-- Data shown follows --

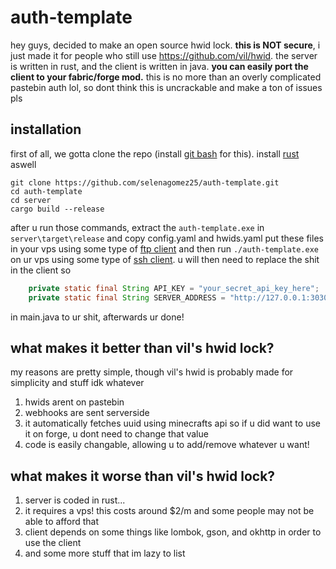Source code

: # auth-template
hey guys, decided to make an open source hwid lock. **this is NOT secure**, i just made it for people who still use https://github.com/vil/hwid.
the server is written in rust, and the client is written in java. **you can easily port the client to your fabric/forge mod.**
this is no more than an overly complicated pastebin auth lol, so dont think this is uncrackable and make a ton of issues pls

## installation
first of all, we gotta clone the repo (install [git bash](https://git-scm.com/downloads) for this). install [rust](https://www.rust-lang.org/) aswell
```
git clone https://github.com/selenagomez25/auth-template.git
cd auth-template
cd server
cargo build --release
```
after u run those commands, extract the `auth-template.exe` in `server\target\release` and copy config.yaml and hwids.yaml
put these files in your vps using some type of [ftp client](https://filezilla-project.org/) and then run `./auth-template.exe` on ur vps using some type of [ssh client](https://termius.com/).
u will then need to replace the shit in the client so
```java
    private static final String API_KEY = "your_secret_api_key_here";
    private static final String SERVER_ADDRESS = "http://127.0.0.1:3030";
```
in main.java to ur shit, afterwards ur done!

## what makes it better than vil's hwid lock?
my reasons are pretty simple, though vil's hwid is probably made for simplicity and stuff idk whatever
1. hwids arent on pastebin
2. webhooks are sent serverside
3. it automatically fetches uuid using minecrafts api so if u did want to use it on forge, u dont need to change that value
5. code is easily changable, allowing u to add/remove whatever u want!

## what makes it worse than vil's hwid lock?
1. server is coded in rust...
2. it requires a vps! this costs around $2/m and some people may not be able to afford that
3. client depends on some things like lombok, gson, and okhttp in order to use the client
4. and some more stuff that im lazy to list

-- Data shown concluded --

§ **Directions**: Wherever "dont" occurs in the entries above, copy the line it sits on.

§ **Exercise response**:
this is no more than an overly complicated pastebin auth lol, so dont think this is uncrackable and make a ton of issues pls
3. it automatically fetches uuid using minecrafts api so if u did want to use it on forge, u dont need to change that value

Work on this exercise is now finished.